(MATERIAL FOR THE TASK Opens)
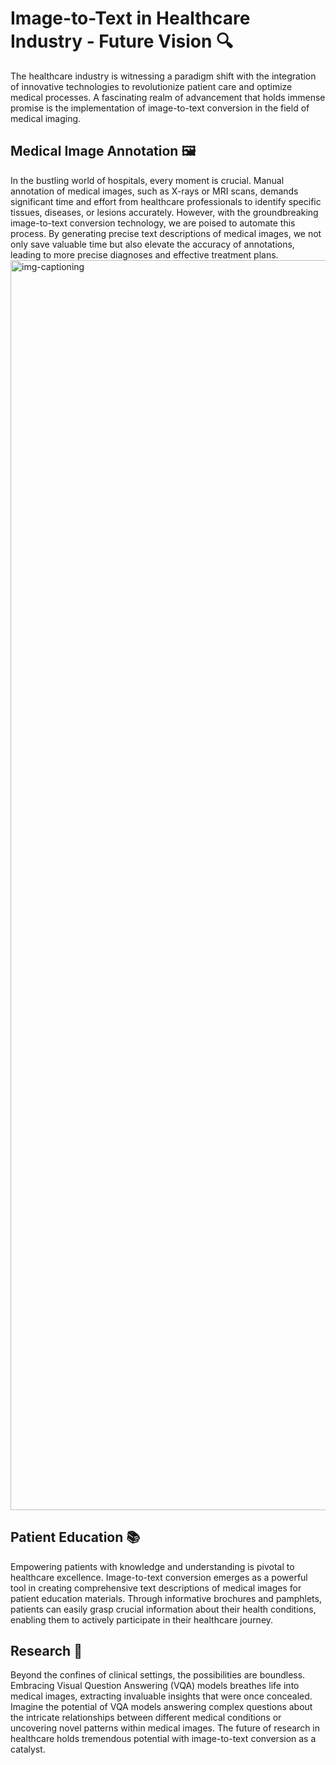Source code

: # Image-to-Text in Healthcare Industry - Future Vision 🔍

The healthcare industry is witnessing a paradigm shift with the integration of innovative technologies to revolutionize patient care and optimize medical processes. A fascinating realm of advancement that holds immense promise is the implementation of image-to-text conversion in the field of medical imaging.

## Medical Image Annotation 🖼️

In the bustling world of hospitals, every moment is crucial. Manual annotation of medical images, such as X-rays or MRI scans, demands significant time and effort from healthcare professionals to identify specific tissues, diseases, or lesions accurately. However, with the groundbreaking image-to-text conversion technology, we are poised to automate this process. By generating precise text descriptions of medical images, we not only save valuable time but also elevate the accuracy of annotations, leading to more precise diagnoses and effective treatment plans.
<img  alt="img-captioning" width="2000" src="https://github.com/Pramod050/Img_to_Text/assets/123252137/fb4c4bfa-a1c3-4cd3-927d-68f9e84234f6">

## Patient Education 📚

Empowering patients with knowledge and understanding is pivotal to healthcare excellence. Image-to-text conversion emerges as a powerful tool in creating comprehensive text descriptions of medical images for patient education materials. Through informative brochures and pamphlets, patients can easily grasp crucial information about their health conditions, enabling them to actively participate in their healthcare journey.

## Research 🔬

Beyond the confines of clinical settings, the possibilities are boundless. Embracing Visual Question Answering (VQA) models breathes life into medical images, extracting invaluable insights that were once concealed. Imagine the potential of VQA models answering complex questions about the intricate relationships between different medical conditions or uncovering novel patterns within medical images. The future of research in healthcare holds tremendous potential with image-to-text conversion as a catalyst.

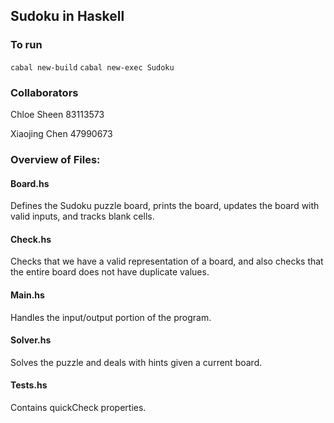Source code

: ## Sudoku in Haskell

### To run
`cabal new-build`
`cabal new-exec Sudoku`

### Collaborators
Chloe Sheen 83113573

Xiaojing Chen 47990673


### Overview of Files:
#### Board.hs
Defines the Sudoku puzzle board, prints the board, updates the board with valid
inputs, and tracks blank cells. 
#### Check.hs
Checks that we have a valid representation of a board, and also checks that the
entire board does not have duplicate values.
#### Main.hs
Handles the input/output portion of the program.
#### Solver.hs
Solves the puzzle and deals with hints given a current board.
#### Tests.hs
Contains quickCheck properties.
(MATERIAL FOR THE TASK Closes)
WHAT THE EXERCISE ASKS: Write out each line of the data above exactly, starting at the top and finishing with the line containing "## Medical Image Annotation 🖼️"; omit the pictures.

TASK RESPONSE:
Source code

: # Image-to-Text in Healthcare Industry - Future Vision 🔍

The healthcare industry is witnessing a paradigm shift with the integration of innovative technologies to revolutionize patient care and optimize medical processes. A fascinating realm of advancement that holds immense promise is the implementation of image-to-text conversion in the field of medical imaging.

## Medical Image Annotation 🖼️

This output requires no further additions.